Vous pensez qu’il a ce qu’il faut pour confirmer ?
« Oui ! Chaque saison au haut niveau, les compteurs sont remis à zéro, le football est amnésique : il oublie ce que vous avez fait les semaines ou les mois précédents. Mais Jérémy a les qualités pour confirmer. Avec la frustration qu’il a de ne pas avoir été gardé à Saint-Etienne, je pense qu’il en a fait une force. S’il garde cet état d’esprit, et j’en suis persuadé, il va lui arriver plein de bonnes choses par la suite. »
Il fait un peu penser à vous au niveau de son jeu !
« C’est flatteur pour moi : à âge égal, il est en avance sur moi. Je suis content, je le voyais quand j’étais à Saint-Etienne et qu’il était gamin : je sentais qu’il avait un peu d’affection pour moi, ce sont des choses qu’on ressent et ça me faisait plaisir qu’un petit gardien du centre de formation s’identifie à moi. Quand, aujourd’hui, dans plusieurs interviews avec MadeInLens, il dit que quelque part je l’ai inspiré, ça fait plaisir. Je n’ai jamais cherché à être connu mais plutôt à être reconnu. Être reconnu par un garçon comme Jérémy, ça me touche beaucoup. »
Quels sont les domaines dans lesquels il doit s’améliorer ?
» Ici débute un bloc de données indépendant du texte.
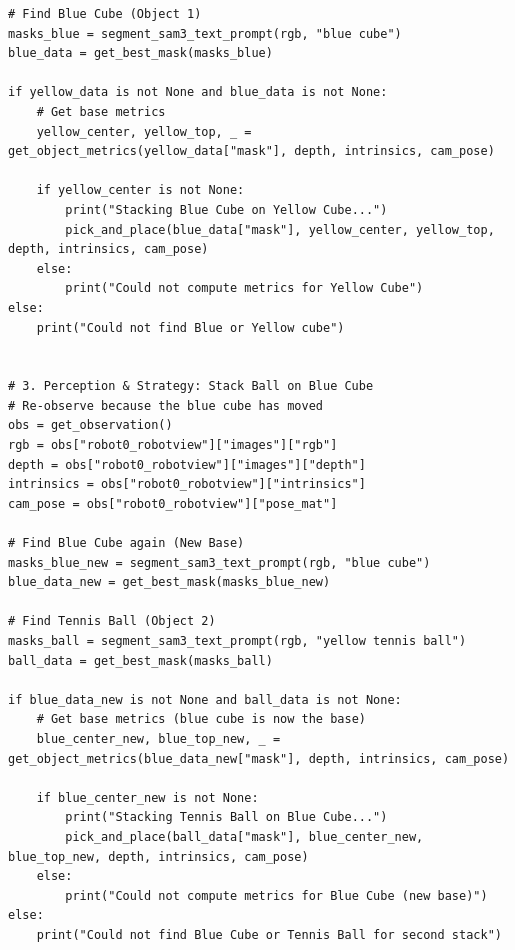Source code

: \begin{lstlisting}
# Find Blue Cube (Object 1)
masks_blue = segment_sam3_text_prompt(rgb, "blue cube")
blue_data = get_best_mask(masks_blue)

if yellow_data is not None and blue_data is not None:
    # Get base metrics
    yellow_center, yellow_top, _ = get_object_metrics(yellow_data["mask"], depth, intrinsics, cam_pose)
    
    if yellow_center is not None:
        print("Stacking Blue Cube on Yellow Cube...")
        pick_and_place(blue_data["mask"], yellow_center, yellow_top, depth, intrinsics, cam_pose)
    else:
        print("Could not compute metrics for Yellow Cube")
else:
    print("Could not find Blue or Yellow cube")


# 3. Perception & Strategy: Stack Ball on Blue Cube
# Re-observe because the blue cube has moved
obs = get_observation()
rgb = obs["robot0_robotview"]["images"]["rgb"]
depth = obs["robot0_robotview"]["images"]["depth"]
intrinsics = obs["robot0_robotview"]["intrinsics"]
cam_pose = obs["robot0_robotview"]["pose_mat"]

# Find Blue Cube again (New Base)
masks_blue_new = segment_sam3_text_prompt(rgb, "blue cube")
blue_data_new = get_best_mask(masks_blue_new)

# Find Tennis Ball (Object 2)
masks_ball = segment_sam3_text_prompt(rgb, "yellow tennis ball")
ball_data = get_best_mask(masks_ball)

if blue_data_new is not None and ball_data is not None:
    # Get base metrics (blue cube is now the base)
    blue_center_new, blue_top_new, _ = get_object_metrics(blue_data_new["mask"], depth, intrinsics, cam_pose)
    
    if blue_center_new is not None:
        print("Stacking Tennis Ball on Blue Cube...")
        pick_and_place(ball_data["mask"], blue_center_new, blue_top_new, depth, intrinsics, cam_pose)
    else:
        print("Could not compute metrics for Blue Cube (new base)")
else:
    print("Could not find Blue Cube or Tennis Ball for second stack")
\end{lstlisting}


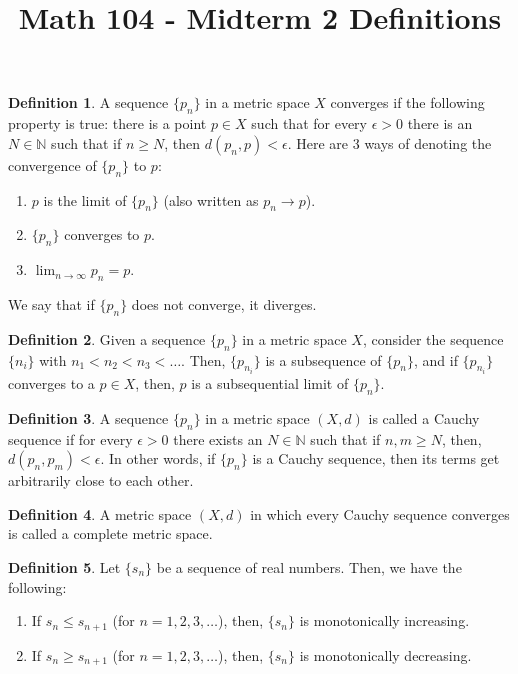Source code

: \documentclass[12pt]{article}
\theoremstyle{definition}
\newtheorem{definition}{Definition}
\theoremstyle{named}
\begin{document}
\title{Math 104 - Midterm 2 Definitions}
\author{}
\date{}
\maketitle
\date

\renewcommand{\thedefinition}{3.1}
\begin{definition}
    A sequence $\{p_n\}$ in a metric space $X$ converges if the following property is true: there is a point $p \in X$ such that for every $\epsilon > 0$ there is an $N \in \mathbb{N}$ such that if $n \geq N$, then $d\left(p_n,p\right) < \epsilon$. Here are 3 ways of denoting the convergence of $\{p_n\}$ to $p$: 
    \begin{enumerate}
        \item $p$ is the limit of $\{p_n\}$ (also written as $p_n \to p$). 
        \item $\{p_n\}$ converges to $p$. 
        \item $\lim_{n \to \infty} p_n = p$. 
    \end{enumerate}
    We say that if $\{p_n\}$ does not converge, it diverges. 
\end{definition}

\renewcommand{\thedefinition}{3.5}
\begin{definition}
    Given a sequence $\{p_n\}$ in a metric space $X$, consider the sequence $\{n_i\}$ with $n_1 < n_2 < n_3 < \dots$. Then, $\{p_{n_i}\}$ is a subsequence of $\{p_n\}$, and if $\{p_{n_i}\}$ converges to a $p \in X$, then, $p$ is a subsequential limit of $\{p_n\}$. 
\end{definition}

\renewcommand{\thedefinition}{3.8}
\begin{definition}
    A sequence $\{p_n\}$ in a metric space $(X,d)$ is called a Cauchy sequence if for every $\epsilon > 0$ there exists an $N \in \mathbb{N}$ such that if $n, m \geq N$, then, $d\left(p_n, p_m\right) < \epsilon$. In other words, if $\{p_n\}$ is a Cauchy sequence, then its terms get arbitrarily close to each other. 
\end{definition}

\renewcommand{\thedefinition}{3.12}
\begin{definition}
    A metric space $(X,d)$ in which every Cauchy sequence converges is called a complete metric space. 
\end{definition}

\renewcommand{\thedefinition}{3.13}
\begin{definition}
    Let $\{s_n\}$ be a sequence of real numbers. Then, we have the following: 
    \begin{enumerate}
        \item If $s_n \leq s_{n+1}$ (for $n=1,2,3,\dots$), then, $\{s_n\}$ is monotonically increasing. 
        \item If $s_n \geq s_{n+1}$ (for $n=1,2,3,\dots$), then, $\{s_n\}$ is monotonically decreasing. 
    \end{enumerate}
\end{definition}
\end{document}

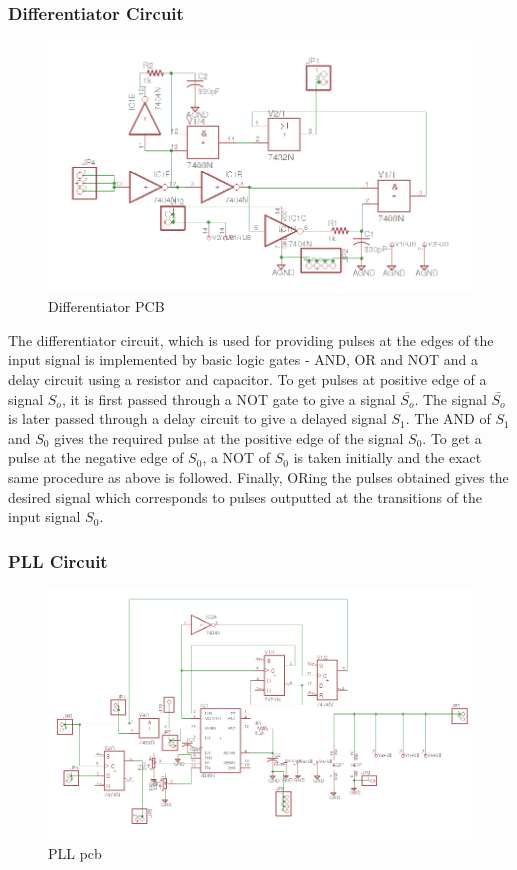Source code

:\documentclass{article}
\begin{document}
\subsubsection{Differentiator Circuit}
\begin{figure}[h]
  \centering
  \includegraphics[scale=0.5]{images/Diff_sch}
  \caption{Differentiator PCB}
  \label{fig:Differentitor_circuit}
\end{figure}
The differentiator circuit, which is used for providing pulses at the edges of the input signal is implemented by basic logic gates - AND, OR and NOT and a delay circuit using a resistor and capacitor. To get pulses at positive edge of a signal $S_o$, it is first passed through a NOT gate to give a signal $\bar{S_o}$. The signal $\bar{S_o}$ is later passed through a delay circuit to give a delayed signal $S_1$. The AND of $S_1$ and $S_0$ gives the required pulse at the positive edge of the signal $S_0$. To get a pulse at the negative edge of $S_0$, a NOT of $S_0$ is taken initially and the exact same procedure as above is followed. Finally, ORing the pulses obtained gives the desired signal which corresponds to pulses outputted at the transitions of the input signal $S_0$.    

\subsubsection{PLL Circuit}
\begin{figure}[h]
  \centering
  \includegraphics[scale=0.5]{images/PLL_sch}
  \caption{PLL pcb}
\end{figure}
\end{document}
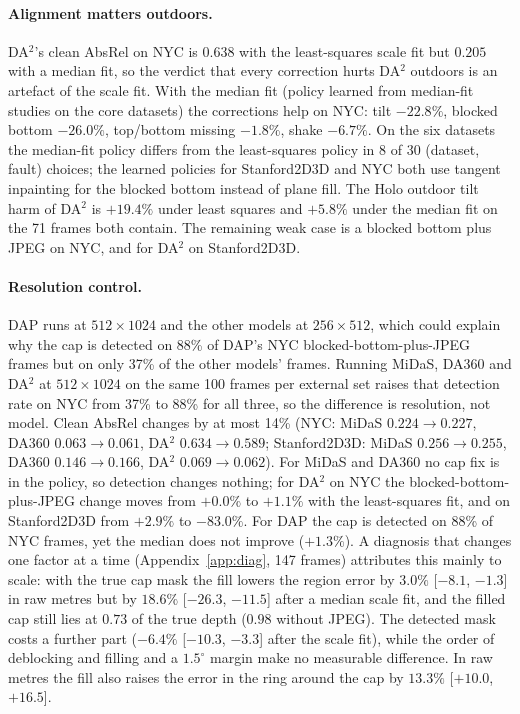\documentclass{article}
\newcommand{\absrel}{AbsRel}
\begin{document}
\paragraph{Alignment matters outdoors.} DA$^2$'s clean \absrel{} on NYC is $0.638$ with the least-squares scale fit but $0.205$ with a median fit, so the verdict that every correction hurts DA$^2$ outdoors is an artefact of the scale fit. With the median fit (policy learned from median-fit studies on the core datasets) the corrections help on NYC: tilt $-22.8\%$, blocked bottom $-26.0\%$, top/bottom missing $-1.8\%$, shake $-6.7\%$. On the six datasets the median-fit policy differs from the least-squares policy in 8 of 30 (dataset, fault) choices; the learned policies for Stanford2D3D and NYC both use tangent inpainting for the blocked bottom instead of plane fill. The Holo outdoor tilt harm of DA$^2$ is $+19.4\%$ under least squares and $+5.8\%$ under the median fit on the 71 frames both contain. The remaining weak case is a blocked bottom plus JPEG on NYC, and for DA$^2$ on Stanford2D3D.

\paragraph{Resolution control.} DAP runs at $512\times1024$ and the other models at $256\times512$, which could explain why the cap is detected on 88\% of DAP's NYC blocked-bottom-plus-JPEG frames but on only 37\% of the other models' frames. Running MiDaS, DA360 and DA$^2$ at $512\times1024$ on the same 100 frames per external set raises that detection rate on NYC from 37\% to 88\% for all three, so the difference is resolution, not model. Clean \absrel{} changes by at most 14\% (NYC: MiDaS $0.224\to0.227$, DA360 $0.063\to0.061$, DA$^2$ $0.634\to0.589$; Stanford2D3D: MiDaS $0.256\to0.255$, DA360 $0.146\to0.166$, DA$^2$ $0.069\to0.062$). For MiDaS and DA360 no cap fix is in the policy, so detection changes nothing; for DA$^2$ on NYC the blocked-bottom-plus-JPEG change moves from $+0.0\%$ to $+1.1\%$ with the least-squares fit, and on Stanford2D3D from $+2.9\%$ to $-83.0\%$. For DAP the cap is detected on 88\% of NYC frames, yet the median does not improve ($+1.3\%$). A diagnosis that changes one factor at a time (Appendix~\ref{app:diag}, 147 frames) attributes this mainly to scale: with the true cap mask the fill lowers the region error by $3.0\%$ [$-8.1$, $-1.3$] in raw metres but by $18.6\%$ [$-26.3$, $-11.5$] after a median scale fit, and the filled cap still lies at $0.73$ of the true depth ($0.98$ without JPEG). The detected mask costs a further part ($-6.4\%$ [$-10.3$, $-3.3$] after the scale fit), while the order of deblocking and filling and a $1.5^\circ$ margin make no measurable difference. In raw metres the fill also raises the error in the ring around the cap by $13.3\%$ [$+10.0$, $+16.5$].
\end{document}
« Tous ! C’est une perpétuelle remise en question. Il doit franchir les paliers : il est dans un grand club avec de la pression donc ça va lui faire gagner du temps et le rendre mature plus vite. Il doit chercher à progresser dans tous les domaines, tout le temps, c’est comme ça qu’on devient meilleur. Dans un club comme Lens, le gardien ne peut pas se relâcher et se reposer sur ses lauriers parce que c’est un club populaire et les joueurs ont un devoir de performance. Jérémy est un garçon intelligent et il sait qu’il va devoir bosser pour être performant et toujours avoir la sympathie du public. » « Ce n’est pas à moi de cibler cela, mais j’ai toute confiance en Jérémy pour qu’il s’améliore d’années en années parce qu’il a cette volonté, c’est un perfectionniste. Comme chez tous les jeunes gardiens, il va s’améliorer en jouant. Quand un gardien joue, plus il va accumuler les situations, plus il va accumuler de l’expérience et il saura retranscrire les bons gestes. C’est pour ça qu’on essaie de faire en sorte de faire jouer les 15 ans en 17, les 17 en 19, les 19 en CFA et de prêter les joueurs pour qu’ils aient du temps de jeu. Le principal critère d’évaluation et de progression d’un gardien, c’est le temps de jeu. Quand vous avez du talent et que vous travaillez bien, vous avez du temps de jeu et plus vous en avez, plus vous devenez performant. »
Pour finir, est-ce que vous allez créer une chaîne Youtube avec Patrick Guillou ?
« On se chambre sur Twitter avec de petites vidéos, parce que j’ai joué avec lui et on se chambre bien. Apparemment, ça plait aux gens et ça fait rire, ça nous fait rire aussi. »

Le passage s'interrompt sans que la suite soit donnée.